To explain the tax effect of providing salaries to the client and his daughter, as well as the justification for the daughter's percentage of ownership in the business, we need to understand the tax implications based on whether they withdraw cash from the business or pay dividends.

1. Salaries and Taxation:
When the client and his daughter receive salaries from the business, they are considered employees and will be subject to payroll taxes, such as Social Security and Medicare.
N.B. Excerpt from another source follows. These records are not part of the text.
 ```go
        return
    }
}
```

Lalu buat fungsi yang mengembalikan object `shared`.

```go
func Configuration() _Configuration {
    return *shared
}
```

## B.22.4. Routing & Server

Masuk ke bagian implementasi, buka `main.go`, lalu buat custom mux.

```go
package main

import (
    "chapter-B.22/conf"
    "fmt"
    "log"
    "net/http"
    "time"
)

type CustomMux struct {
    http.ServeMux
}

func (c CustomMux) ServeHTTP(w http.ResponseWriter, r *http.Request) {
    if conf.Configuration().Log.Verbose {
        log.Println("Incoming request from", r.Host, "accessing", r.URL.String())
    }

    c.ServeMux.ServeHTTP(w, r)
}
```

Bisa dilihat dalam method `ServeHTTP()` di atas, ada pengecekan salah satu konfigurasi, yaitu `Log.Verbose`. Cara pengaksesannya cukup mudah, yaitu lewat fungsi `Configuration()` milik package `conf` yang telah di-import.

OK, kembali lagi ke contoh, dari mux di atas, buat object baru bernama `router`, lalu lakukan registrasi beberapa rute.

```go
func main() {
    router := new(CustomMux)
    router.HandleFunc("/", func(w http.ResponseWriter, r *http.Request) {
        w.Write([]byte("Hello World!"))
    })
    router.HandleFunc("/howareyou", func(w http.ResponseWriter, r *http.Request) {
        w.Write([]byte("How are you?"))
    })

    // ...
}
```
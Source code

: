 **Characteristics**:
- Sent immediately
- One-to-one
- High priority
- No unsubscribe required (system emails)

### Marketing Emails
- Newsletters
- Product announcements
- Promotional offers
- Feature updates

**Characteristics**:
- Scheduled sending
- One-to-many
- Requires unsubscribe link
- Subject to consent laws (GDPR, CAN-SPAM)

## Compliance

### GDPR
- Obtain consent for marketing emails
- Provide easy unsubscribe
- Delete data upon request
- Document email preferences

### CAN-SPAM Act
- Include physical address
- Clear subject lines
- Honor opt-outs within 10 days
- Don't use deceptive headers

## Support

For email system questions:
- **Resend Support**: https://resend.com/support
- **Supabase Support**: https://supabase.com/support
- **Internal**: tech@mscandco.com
The business will also bear the responsibility of paying employer-side payroll taxes.

The salaries provided to the client and his daughter will be deductible expenses for the business, which means they can reduce the taxable income of the business. However, the client and his daughter will have to report their salaries as taxable income on their personal tax returns. They will be liable for income tax based on their individual tax brackets.

2. Dividends and Taxation:
If the client and his daughter receive dividends instead of salaries, the tax implications can vary depending on the business entity recommended.

- C Corporation: If the business entity recommended is a C Corporation, dividends paid to shareholders are subject to double taxation. The corporation pays tax on its profits, and when dividends are distributed to shareholders, they are taxed on the dividend income as well. Dividends are not deductible for the corporation, so they are taxed at both the corporate level and the individual level.

- S Corporation or Partnership: If the recommended entity is an S Corporation or a Partnership, the business does not pay taxes at the entity level. Instead, profits and losses pass-through to the shareholders (in the case of an S Corporation) or partners (in the case of a Partnership). Dividends received by shareholders or partners are not subject to double taxation, as they are considered a return of capital or a share of the business's profits. They are typically taxed at the individual tax rates of the recipients.

3. Ownership Percentage and Tax Implication:
The justification for the daughter's percentage of ownership in the business should consider various factors, including her actual contribution to the business, her involvement in day-to-day operations, her qualifications, and the desired allocation of profits and control.

From a tax standpoint, if the daughter has a substantial ownership interest in the business, she may benefit from the business's profits and potentially have access to additional tax deductions, such as business expenses or losses. However, if the daughter's ownership percentage is high, the business may need to allocate a significant portion of its profits to her, which could result in higher taxes for both her and the business.

It is crucial to consult with a tax professional or a certified public accountant (CPA) who can evaluate the specific circumstances and objectives. They will be able to provide tax advice tailored to the client's situation and help determine the optimal ownership percentage considering both tax implications and other business factors.